Records from a dataset:
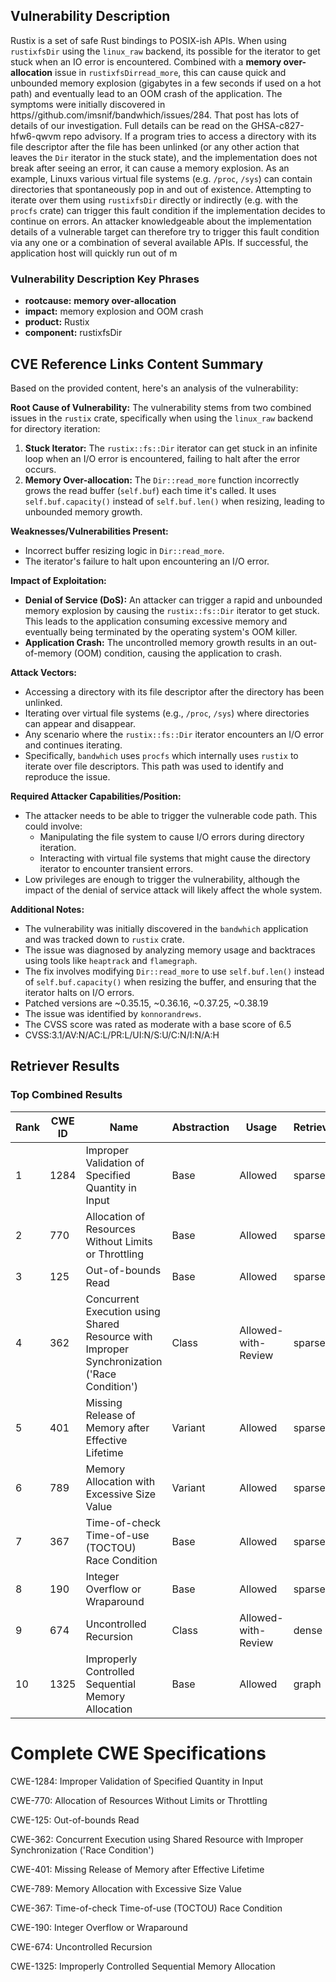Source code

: ## Vulnerability Description
Rustix is a set of safe Rust bindings to POSIX-ish APIs. When using `rustixfsDir` using the `linux_raw` backend, its possible for the iterator to get stuck when an IO error is encountered. Combined with a **memory over-allocation** issue in `rustixfsDirread_more`, this can cause quick and unbounded memory explosion (gigabytes in a few seconds if used on a hot path) and eventually lead to an OOM crash of the application. The symptoms were initially discovered in https//github.com/imsnif/bandwhich/issues/284. That post has lots of details of our investigation. Full details can be read on the GHSA-c827-hfw6-qwvm repo advisory. If a program tries to access a directory with its file descriptor after the file has been unlinked (or any other action that leaves the `Dir` iterator in the stuck state), and the implementation does not break after seeing an error, it can cause a memory explosion. As an example, Linuxs various virtual file systems (e.g. `/proc`, `/sys`) can contain directories that spontaneously pop in and out of existence. Attempting to iterate over them using `rustixfsDir` directly or indirectly (e.g. with the `procfs` crate) can trigger this fault condition if the implementation decides to continue on errors. An attacker knowledgeable about the implementation details of a vulnerable target can therefore try to trigger this fault condition via any one or a combination of several available APIs. If successful, the application host will quickly run out of m

### Vulnerability Description Key Phrases
- **rootcause:** **memory over-allocation**
- **impact:** memory explosion and OOM crash
- **product:** Rustix
- **component:** rustixfsDir

## CVE Reference Links Content Summary
Based on the provided content, here's an analysis of the vulnerability:

**Root Cause of Vulnerability:**
The vulnerability stems from two combined issues in the `rustix` crate, specifically when using the `linux_raw` backend for directory iteration:
1.  **Stuck Iterator:** The `rustix::fs::Dir` iterator can get stuck in an infinite loop when an I/O error is encountered, failing to halt after the error occurs.
2.  **Memory Over-allocation:** The `Dir::read_more` function incorrectly grows the read buffer (`self.buf`) each time it's called. It uses `self.buf.capacity()` instead of `self.buf.len()` when resizing, leading to unbounded memory growth.

**Weaknesses/Vulnerabilities Present:**
-   Incorrect buffer resizing logic in `Dir::read_more`.
-   The iterator's failure to halt upon encountering an I/O error.

**Impact of Exploitation:**
-   **Denial of Service (DoS):** An attacker can trigger a rapid and unbounded memory explosion by causing the `rustix::fs::Dir` iterator to get stuck. This leads to the application consuming excessive memory and eventually being terminated by the operating system's OOM killer.
-   **Application Crash:** The uncontrolled memory growth results in an out-of-memory (OOM) condition, causing the application to crash.

**Attack Vectors:**
-   Accessing a directory with its file descriptor after the directory has been unlinked.
-   Iterating over virtual file systems (e.g., `/proc`, `/sys`) where directories can appear and disappear.
-   Any scenario where the `rustix::fs::Dir` iterator encounters an I/O error and continues iterating.
-   Specifically, `bandwhich` uses `procfs` which internally uses `rustix` to iterate over file descriptors. This path was used to identify and reproduce the issue.

**Required Attacker Capabilities/Position:**
-   The attacker needs to be able to trigger the vulnerable code path. This could involve:
    -   Manipulating the file system to cause I/O errors during directory iteration.
    -   Interacting with virtual file systems that might cause the directory iterator to encounter transient errors.
-  Low privileges are enough to trigger the vulnerability, although the impact of the denial of service attack will likely affect the whole system.

**Additional Notes:**
-   The vulnerability was initially discovered in the `bandwhich` application and was tracked down to `rustix` crate.
-   The issue was diagnosed by analyzing memory usage and backtraces using tools like `heaptrack` and `flamegraph`.
-   The fix involves modifying `Dir::read_more` to use `self.buf.len()` instead of `self.buf.capacity()` when resizing the buffer, and ensuring that the iterator halts on I/O errors.
-   Patched versions are ~0.35.15, ~0.36.16, ~0.37.25, ~0.38.19
-   The issue was identified by `konnorandrews`.
-   The CVSS score was rated as moderate with a base score of 6.5
-   CVSS:3.1/AV:N/AC:L/PR:L/UI:N/S:U/C:N/I:N/A:H

## Retriever Results

### Top Combined Results

| Rank | CWE ID | Name | Abstraction | Usage  | Retrievers | Individual Scores |
|------|--------|------|-------------|-------|------------|-------------------|
| 1 | 1284 | Improper Validation of Specified Quantity in Input | Base | Allowed | sparse | 1.238 |
| 2 | 770 | Allocation of Resources Without Limits or Throttling | Base | Allowed | sparse | 1.184 |
| 3 | 125 | Out-of-bounds Read | Base | Allowed | sparse | 1.181 |
| 4 | 362 | Concurrent Execution using Shared Resource with Improper Synchronization ('Race Condition') | Class | Allowed-with-Review | sparse | 1.174 |
| 5 | 401 | Missing Release of Memory after Effective Lifetime | Variant | Allowed | sparse | 1.174 |
| 6 | 789 | Memory Allocation with Excessive Size Value | Variant | Allowed | sparse | 1.168 |
| 7 | 367 | Time-of-check Time-of-use (TOCTOU) Race Condition | Base | Allowed | sparse | 1.156 |
| 8 | 190 | Integer Overflow or Wraparound | Base | Allowed | sparse | 1.151 |
| 9 | 674 | Uncontrolled Recursion | Class | Allowed-with-Review | dense | 0.490 |
| 10 | 1325 | Improperly Controlled Sequential Memory Allocation | Base | Allowed | graph | 0.003 |



# Complete CWE Specifications

CWE-1284: Improper Validation of Specified Quantity in Input

CWE-770: Allocation of Resources Without Limits or Throttling

CWE-125: Out-of-bounds Read

CWE-362: Concurrent Execution using Shared Resource with Improper Synchronization ('Race Condition')

CWE-401: Missing Release of Memory after Effective Lifetime

CWE-789: Memory Allocation with Excessive Size Value

CWE-367: Time-of-check Time-of-use (TOCTOU) Race Condition

CWE-190: Integer Overflow or Wraparound

CWE-674: Uncontrolled Recursion

CWE-1325: Improperly Controlled Sequential Memory Allocation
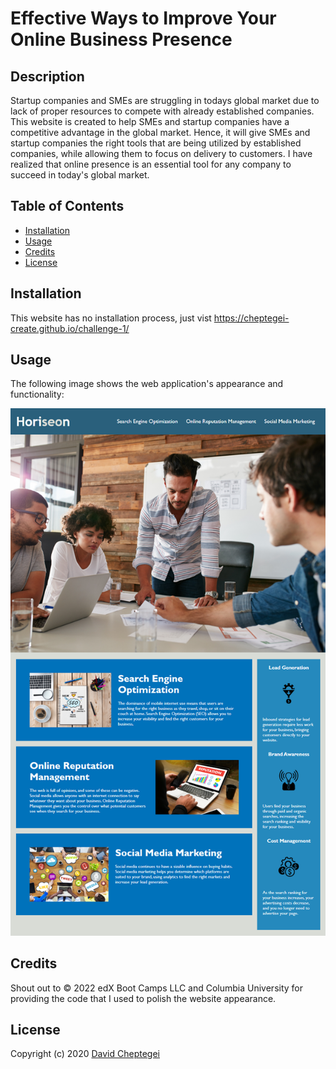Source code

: # Effective Ways to Improve Your Online Business Presence

## Description

Startup companies and SMEs are struggling in todays global market due to lack of proper resources to compete with already established companies. This website is created to help SMEs and startup companies have a competitive advantage in the global market. Hence, it will give SMEs and startup companies the right tools that are being utilized by established companies, while allowing them to focus on delivery to customers. I have realized that online presence is an essential tool for any company to succeed in today's global market.

## Table of Contents

- [Installation](#installation)
- [Usage](#usage)
- [Credits](#credits)
- [License](#license)

## Installation
This website has no installation process, just vist https://cheptegei-create.github.io/challenge-1/

## Usage

The following image shows the web application's appearance and functionality:
    
![The Horiseon webpage includes a navigation bar, a header image, and cards with text and images at the bottom of the page.](./assets/images/01-html-css-git-homework-demo.png)
  
## Credits
Shout out to © 2022 edX Boot Camps LLC and Columbia University for providing the code that I used to polish the website appearance.

## License

Copyright (c) 2020 [David Cheptegei](https://github.com/cheptegei-create)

> WHAT YOU WILL DO: Each record above must be set down again unchanged, with its pictures left out.

> PROBLEM SOLUTION:
Source code

: ## Vulnerability Description
Rustix is a set of safe Rust bindings to POSIX-ish APIs. When using `rustixfsDir` using the `linux_raw` backend, its possible for the iterator to get stuck when an IO error is encountered. Combined with a **memory over-allocation** issue in `rustixfsDirread_more`, this can cause quick and unbounded memory explosion (gigabytes in a few seconds if used on a hot path) and eventually lead to an OOM crash of the application. The symptoms were initially discovered in https//github.com/imsnif/bandwhich/issues/284. That post has lots of details of our investigation. Full details can be read on the GHSA-c827-hfw6-qwvm repo advisory. If a program tries to access a directory with its file descriptor after the file has been unlinked (or any other action that leaves the `Dir` iterator in the stuck state), and the implementation does not break after seeing an error, it can cause a memory explosion. As an example, Linuxs various virtual file systems (e.g. `/proc`, `/sys`) can contain directories that spontaneously pop in and out of existence. Attempting to iterate over them using `rustixfsDir` directly or indirectly (e.g. with the `procfs` crate) can trigger this fault condition if the implementation decides to continue on errors. An attacker knowledgeable about the implementation details of a vulnerable target can therefore try to trigger this fault condition via any one or a combination of several available APIs. If successful, the application host will quickly run out of m

### Vulnerability Description Key Phrases
- **rootcause:** **memory over-allocation**
- **impact:** memory explosion and OOM crash
- **product:** Rustix
- **component:** rustixfsDir

## CVE Reference Links Content Summary
Based on the provided content, here's an analysis of the vulnerability:

**Root Cause of Vulnerability:**
The vulnerability stems from two combined issues in the `rustix` crate, specifically when using the `linux_raw` backend for directory iteration:
1.  **Stuck Iterator:** The `rustix::fs::Dir` iterator can get stuck in an infinite loop when an I/O error is encountered, failing to halt after the error occurs.
2.  **Memory Over-allocation:** The `Dir::read_more` function incorrectly grows the read buffer (`self.buf`) each time it's called. It uses `self.buf.capacity()` instead of `self.buf.len()` when resizing, leading to unbounded memory growth.

**Weaknesses/Vulnerabilities Present:**
-   Incorrect buffer resizing logic in `Dir::read_more`.
-   The iterator's failure to halt upon encountering an I/O error.

**Impact of Exploitation:**
-   **Denial of Service (DoS):** An attacker can trigger a rapid and unbounded memory explosion by causing the `rustix::fs::Dir` iterator to get stuck. This leads to the application consuming excessive memory and eventually being terminated by the operating system's OOM killer.
-   **Application Crash:** The uncontrolled memory growth results in an out-of-memory (OOM) condition, causing the application to crash.

**Attack Vectors:**
-   Accessing a directory with its file descriptor after the directory has been unlinked.
-   Iterating over virtual file systems (e.g., `/proc`, `/sys`) where directories can appear and disappear.
-   Any scenario where the `rustix::fs::Dir` iterator encounters an I/O error and continues iterating.
-   Specifically, `bandwhich` uses `procfs` which internally uses `rustix` to iterate over file descriptors. This path was used to identify and reproduce the issue.

**Required Attacker Capabilities/Position:**
-   The attacker needs to be able to trigger the vulnerable code path. This could involve:
    -   Manipulating the file system to cause I/O errors during directory iteration.
    -   Interacting with virtual file systems that might cause the directory iterator to encounter transient errors.
-  Low privileges are enough to trigger the vulnerability, although the impact of the denial of service attack will likely affect the whole system.

**Additional Notes:**
-   The vulnerability was initially discovered in the `bandwhich` application and was tracked down to `rustix` crate.
-   The issue was diagnosed by analyzing memory usage and backtraces using tools like `heaptrack` and `flamegraph`.
-   The fix involves modifying `Dir::read_more` to use `self.buf.len()` instead of `self.buf.capacity()` when resizing the buffer, and ensuring that the iterator halts on I/O errors.
-   Patched versions are ~0.35.15, ~0.36.16, ~0.37.25, ~0.38.19
-   The issue was identified by `konnorandrews`.
-   The CVSS score was rated as moderate with a base score of 6.5
-   CVSS:3.1/AV:N/AC:L/PR:L/UI:N/S:U/C:N/I:N/A:H

## Retriever Results

### Top Combined Results

| Rank | CWE ID | Name | Abstraction | Usage  | Retrievers | Individual Scores |
|------|--------|------|-------------|-------|------------|-------------------|
| 1 | 1284 | Improper Validation of Specified Quantity in Input | Base | Allowed | sparse | 1.238 |
| 2 | 770 | Allocation of Resources Without Limits or Throttling | Base | Allowed | sparse | 1.184 |
| 3 | 125 | Out-of-bounds Read | Base | Allowed | sparse | 1.181 |
| 4 | 362 | Concurrent Execution using Shared Resource with Improper Synchronization ('Race Condition') | Class | Allowed-with-Review | sparse | 1.174 |
| 5 | 401 | Missing Release of Memory after Effective Lifetime | Variant | Allowed | sparse | 1.174 |
| 6 | 789 | Memory Allocation with Excessive Size Value | Variant | Allowed | sparse | 1.168 |
| 7 | 367 | Time-of-check Time-of-use (TOCTOU) Race Condition | Base | Allowed | sparse | 1.156 |
| 8 | 190 | Integer Overflow or Wraparound | Base | Allowed | sparse | 1.151 |
| 9 | 674 | Uncontrolled Recursion | Class | Allowed-with-Review | dense | 0.490 |
| 10 | 1325 | Improperly Controlled Sequential Memory Allocation | Base | Allowed | graph | 0.003 |



# Complete CWE Specifications

CWE-1284: Improper Validation of Specified Quantity in Input

CWE-770: Allocation of Resources Without Limits or Throttling

CWE-125: Out-of-bounds Read

CWE-362: Concurrent Execution using Shared Resource with Improper Synchronization ('Race Condition')

CWE-401: Missing Release of Memory after Effective Lifetime

CWE-789: Memory Allocation with Excessive Size Value

CWE-367: Time-of-check Time-of-use (TOCTOU) Race Condition

CWE-190: Integer Overflow or Wraparound

CWE-674: Uncontrolled Recursion

CWE-1325: Improperly Controlled Sequential Memory Allocation
Source code

: # Effective Ways to Improve Your Online Business Presence

## Description

Startup companies and SMEs are struggling in todays global market due to lack of proper resources to compete with already established companies. This website is created to help SMEs and startup companies have a competitive advantage in the global market. Hence, it will give SMEs and startup companies the right tools that are being utilized by established companies, while allowing them to focus on delivery to customers. I have realized that online presence is an essential tool for any company to succeed in today's global market.

## Table of Contents

- [Installation](#installation)
- [Usage](#usage)
- [Credits](#credits)
- [License](#license)

## Installation
This website has no installation process, just vist https://cheptegei-create.github.io/challenge-1/

## Usage

The following image shows the web application's appearance and functionality:
    
![The Horiseon webpage includes a navigation bar, a header image, and cards with text and images at the bottom of the page.](./assets/images/01-html-css-git-homework-demo.png)
  
## Credits
Shout out to © 2022 edX Boot Camps LLC and Columbia University for providing the code that I used to polish the website appearance.

## License

Copyright (c) 2020 [David Cheptegei](https://github.com/cheptegei-create)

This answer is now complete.